曾氏的目光碰到他眼里特别的东西,少女的娇羞微微浮起,过来偎在他的旁边,嗔道:“你说皇上为什么偏护着安平府?”
夏士则再不回答不行,一只手贴在她依然娇嫩的脸上,含笑问道:“为什么皇后偏要相信你?”
曾氏眼神一正。
巧莲和巧心白衣飘飘地退到外面。
夏士则坐起身,一只手把着夫人紧实微圆的腰,双眼掠过一丝深沉,“你担心什么?左右都跑不掉。”
“我当然相信自己的男人有这本事。可是这么一弄,康儿哪懂这些?他还被应荣儿迷上了,一幅痴情不渝的样子,我就说给纳个妾,下午他竟然当太子的面和我顶撞。那苟如云不可小瞧,第一次来府里时我不在,听说就是个乡下出来的小姑娘,这次才不过数天,她竟能做到换了个人一样。”曾氏有点发愁,母子俩下午可是第一次翻脸。
夏士则呵呵笑几声,自己的儿子多少有些了解,“这事你太着急。”
“再过些天,皇上便要你和应清沅在大和楼为应荣儿摆生日酒。才十三岁,又不是及笄,搞得这么隆重,好象这是御赐的婚姻一样。”曾氏有自己的盘算,当然紧张,如果皇上介入得越多,这段婚姻就越不好破坏。
“我倒觉得应荣儿,若是能听我们的话,将来主掌内务必定不会差于你。”夏士则有的话不可能都和女人说。
“你…”曾氏把嘴贴在他耳朵上悄悄说了一阵。
夏士则双目一亮,表情更加镇定,小声道:“越是这样,你越要让温氏别搞得过了份。否则到时左右为难。”
“嗯。不过我打算正式将苟如云留在府里,亲自调教。”曾氏道。
“随便你。若真教得成个人才,那也是造化。”夏士则这才站起身,温柔地道,“我去看看康儿。晚上他都不来见我。”
“都是你惯的。怎么老子这么英明。儿子却有些糊涂。”曾氏嘟着嘴说。
夏士则抬起她的下巴,笑一笑,“这儿子不也是你生的?”
曾氏低下头,眼睛微红,“你可得好好劝他。男子汉大夫,倒底要知轻重。”
夏士则缓步向景澜院走去。
夏之康睡在屋里的榻椅上,跷着二郎腿还在生娘的闷气。
冷不防父亲无声地到了面前。吓得一个翻身下来。夏士则已经拦着他,让他坐下。
“为个小女子和你娘呕什么呢?真是傻。”夏士则在他旁边亲近地坐下。
夏之康从小生得父母娇宠,可是面对父亲时。心里总有点莫点的紧张,加上父亲在夜里突然过来,额上冒着微汗,结舌道:“爹。你应该明白现在的情况。先不说我喜欢应荣儿。只说局势。皇上根本不允许王侯之间作出有伤信义的事来。何况会宁府是皇族。”
“是太子教你的吧?他下午不是到府里为你撑腰来了吗?”夏士则目光慈爱地看着儿子,那目光永远是看一个还不会跑的小孩。

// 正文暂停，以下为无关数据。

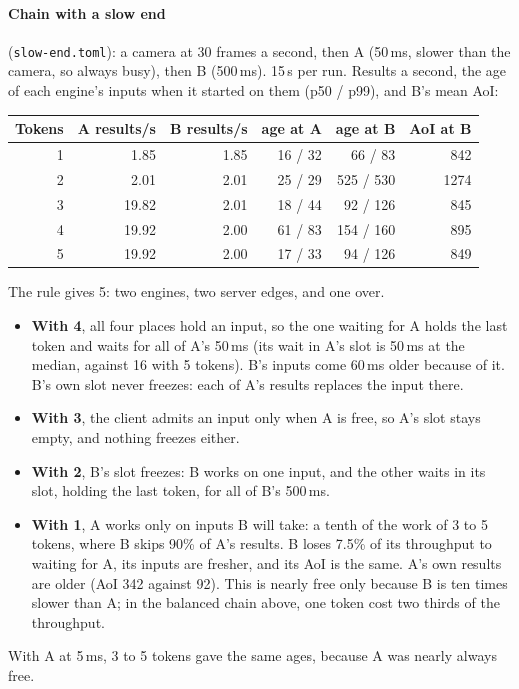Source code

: \documentclass[11pt]{article}
\newcommand{\code}[1]{\texttt{#1}}
\begin{document}
\paragraph{Chain with a slow end} (\code{slow-end.toml}): a camera at 30 frames a second, then A
(50\,ms, slower than the camera, so always busy), then B (500\,ms). 15\,s per
run. Results a second, the age of each engine's inputs when it started on
them (p50 / p99), and B's mean AoI:
\begin{center}
\small
\begin{tabular}{@{}rrrrrr@{}}
\toprule
Tokens & A results/s & B results/s & age at A & age at B & AoI at B \\
\midrule
1 & 1.85  & 1.85 & 16 / 32 & 66 / 83   & 842 \\
2 & 2.01  & 2.01 & 25 / 29 & 525 / 530 & 1274 \\
3 & 19.82 & 2.01 & 18 / 44 & 92 / 126  & 845 \\
4 & 19.92 & 2.00 & 61 / 83 & 154 / 160 & 895 \\
5 & 19.92 & 2.00 & 17 / 33 & 94 / 126  & 849 \\
\bottomrule
\end{tabular}
\end{center}
The rule gives 5: two engines, two server edges, and one over.
\begin{itemize}[nosep]
  \item \textbf{With 4}, all four places hold an input, so the one waiting
        for A holds the last token and waits for all of A's 50\,ms (its wait
        in A's slot is 50\,ms at the median, against 16 with 5 tokens). B's
        inputs come 60\,ms older because of it. B's own slot never freezes:
        each of A's results replaces the input there.
  \item \textbf{With 3}, the client admits an input only when A is free, so
        A's slot stays empty, and nothing freezes either.
  \item \textbf{With 2}, B's slot freezes: B works on one input, and the
        other waits in its slot, holding the last token, for all of B's
        500\,ms.
  \item \textbf{With 1}, A works only on inputs B will take: a tenth of the
        work of 3 to 5 tokens, where B skips 90\% of A's results. B loses
        7.5\% of its throughput to waiting for A, its inputs are fresher, and
        its AoI is the same. A's own results are older (AoI 342 against 92).
        This is nearly free only because B is ten times slower than A; in the
        balanced chain above, one token cost two thirds of the throughput.
\end{itemize}
With A at 5\,ms, 3 to 5 tokens gave the same ages, because A was nearly
always free.
\end{document}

“爹。我不小了。天天跟你上朝。现在好歹徒是六品云骑都慰。真不懂娘和舅妈为什么非要搞得沸沸扬扬的。安平府和我们有仇吗?”夏之康满脸委曲。
“女人家有的都是些小心思。说来也是真是冤业。应荣儿受伤刚醒来,就是你去探望的第二天,你娘去赤云寺上香,遇到件奇事。遇到个云游的方士说,她和现在的媳妇犯冲,若是不解除婚约。她一定活不过两年。当时你母亲不信,那方士说今年应荣儿有劫。若是死了,你娘便得救了。若是应荣儿过了那劫,便行长生运。我怎么劝你娘都没有用,也难怪你娘信得太深。那方士的确神奇,在东平州修行多年,几乎不在红尘中行走,这次中秋应了赤云寺的邀请,一到赤云寺,就遇到你娘,他一见你娘就说出她有一个儿子,一个女儿,连你和你妹妹身上的哪里长有痣都说得出来,还说了几件你俩小时的事,那事除了我和你娘根本没有人知道。
“这事让你娘落下心病。你三舅妈和你娘一向形影不离,担心着你娘,便暗中找个高士看了你和应荣儿的八字,那人也说应荣儿是大犬座的天狼星,你娘只是大羊座的小羊星,你娘经不起应荣儿冲克,说应荣儿十五岁之前你娘一定重病,媳妇抬进门,婆母便丢命。你舅妈怕你娘不信,把那人暗中请到了吉安府,你娘去吉安府见过那人后,细细询问许多,那人也说了几件外人不知的旧事,你娘心中的病就变得更重。”夏士则无可奈何地道出实情。